Marijuana Prices Are Falling in Canada Before Legalization

Published 26/01/2018, 07:26 am
© Reuters.  Marijuana Prices Are Falling in Canada Before Legalization

(Bloomberg) -- Canadian marijuana prices are tumbling as supplies rise, an indication profits for producers in the soon-to-be-legal market may be slimmer than previously thought.

The average cost per gram fell 7.7 percent in 2017 from a year earlier, the steepest drop in a decade, according to data published Thursday by Statistics Canada. Recreational users may be free to indulge themselves as soon as July.

It’s not a lack of demand that’s driving prices lower. Spending on the drug has climbed by 6 percent a year on average since 1961, the Ottawa-based agency said in its most detailed portrait yet of the industry, as it gears up to include legal marijuana in its estimates of the economy’s gross domestic product.

“Falling marijuana prices will indeed pose a challenge” to producers, said Bloomberg Intelligence analyst Kenneth Shea. Companies can adapt by creating strong brands and other services such as helping customers choose the right strain. “In Colorado they have learned to diversify and add more value to the equation,” he said.

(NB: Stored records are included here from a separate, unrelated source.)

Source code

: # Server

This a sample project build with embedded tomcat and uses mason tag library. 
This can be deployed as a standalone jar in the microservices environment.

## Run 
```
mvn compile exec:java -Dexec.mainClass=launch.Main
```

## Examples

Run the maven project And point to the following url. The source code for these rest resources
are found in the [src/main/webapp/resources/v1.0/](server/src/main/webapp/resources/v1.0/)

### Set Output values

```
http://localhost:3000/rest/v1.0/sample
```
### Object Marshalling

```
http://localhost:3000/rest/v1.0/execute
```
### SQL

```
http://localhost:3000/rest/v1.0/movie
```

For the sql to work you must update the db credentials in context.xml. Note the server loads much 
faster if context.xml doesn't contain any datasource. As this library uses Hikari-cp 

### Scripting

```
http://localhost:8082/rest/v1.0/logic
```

The drop in prices brought the average cost for users to C$7.43 ($6.05) a gram last year, from C$8.43 in 2015 when Justin Trudeau’s Liberal Party campaigned on legalizing recreational use.

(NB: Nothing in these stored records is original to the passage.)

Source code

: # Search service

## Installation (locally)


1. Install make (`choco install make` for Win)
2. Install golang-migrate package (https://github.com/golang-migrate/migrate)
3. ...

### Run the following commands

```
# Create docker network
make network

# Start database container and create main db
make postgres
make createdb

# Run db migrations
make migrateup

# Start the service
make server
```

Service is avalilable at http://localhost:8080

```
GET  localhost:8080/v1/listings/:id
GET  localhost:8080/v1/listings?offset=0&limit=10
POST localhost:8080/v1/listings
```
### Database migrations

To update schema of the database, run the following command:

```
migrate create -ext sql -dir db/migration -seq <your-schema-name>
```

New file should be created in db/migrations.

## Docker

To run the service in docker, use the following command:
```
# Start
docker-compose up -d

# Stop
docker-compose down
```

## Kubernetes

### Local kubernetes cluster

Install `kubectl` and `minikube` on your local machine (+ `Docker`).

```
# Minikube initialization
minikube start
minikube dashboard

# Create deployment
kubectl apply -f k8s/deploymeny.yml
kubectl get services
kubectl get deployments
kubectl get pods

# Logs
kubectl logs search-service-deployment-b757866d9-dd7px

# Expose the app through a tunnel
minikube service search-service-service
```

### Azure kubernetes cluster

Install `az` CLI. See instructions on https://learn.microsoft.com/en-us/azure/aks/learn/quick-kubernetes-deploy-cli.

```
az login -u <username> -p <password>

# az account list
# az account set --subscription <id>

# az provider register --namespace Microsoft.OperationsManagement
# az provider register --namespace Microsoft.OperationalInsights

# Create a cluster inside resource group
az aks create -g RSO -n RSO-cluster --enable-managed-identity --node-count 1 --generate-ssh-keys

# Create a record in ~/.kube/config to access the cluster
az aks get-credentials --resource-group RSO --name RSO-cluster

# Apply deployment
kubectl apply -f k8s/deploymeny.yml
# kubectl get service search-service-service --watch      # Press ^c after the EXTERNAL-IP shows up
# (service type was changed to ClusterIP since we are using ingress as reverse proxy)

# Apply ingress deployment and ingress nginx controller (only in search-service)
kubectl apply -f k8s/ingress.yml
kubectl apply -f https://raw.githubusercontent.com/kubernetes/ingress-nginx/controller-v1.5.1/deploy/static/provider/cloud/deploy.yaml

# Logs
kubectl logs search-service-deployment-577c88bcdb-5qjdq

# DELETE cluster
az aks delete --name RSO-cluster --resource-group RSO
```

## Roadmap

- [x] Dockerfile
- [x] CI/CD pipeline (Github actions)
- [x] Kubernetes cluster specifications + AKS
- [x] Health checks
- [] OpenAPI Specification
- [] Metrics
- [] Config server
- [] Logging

Canadians have an opportunity to help refine Statistics Canada’s “experimental” price and consumption data by contributing to an anonymous crowdsourcing website that asks for details such as purchase price, quantity of the purchase in grams and whether the quality is low, medium or high. Volunteers can also submit information about where they bought weed and whether it was for recreational or medicinal use. The latter is already legal in Canada.

“It’s been very difficult to obtain this information because most of this activity has been illegal,” James Tebrake, a researcher at the agency, told reporters. “That’s why we are trying a lot of different things to collect as much data as we can.”

Over time, Canada has shifted from become primarily an importer of marijuana to being an exporter. Imports shrank in 2017 to about 8 percent of the domestic market, from about 40 percent previously. At the same time Canada’s exports have grown, totaling about C$1.2 billion last year, the agency estimated.

Producers are consolidating ahead of legalization. Aurora Cannabis Inc. agreed Wednesday to acquire CanniMed Therapeutics Inc. in a C$1.23 billion deal that would be the largest merger yet in the country’s red-hot cannabis industry.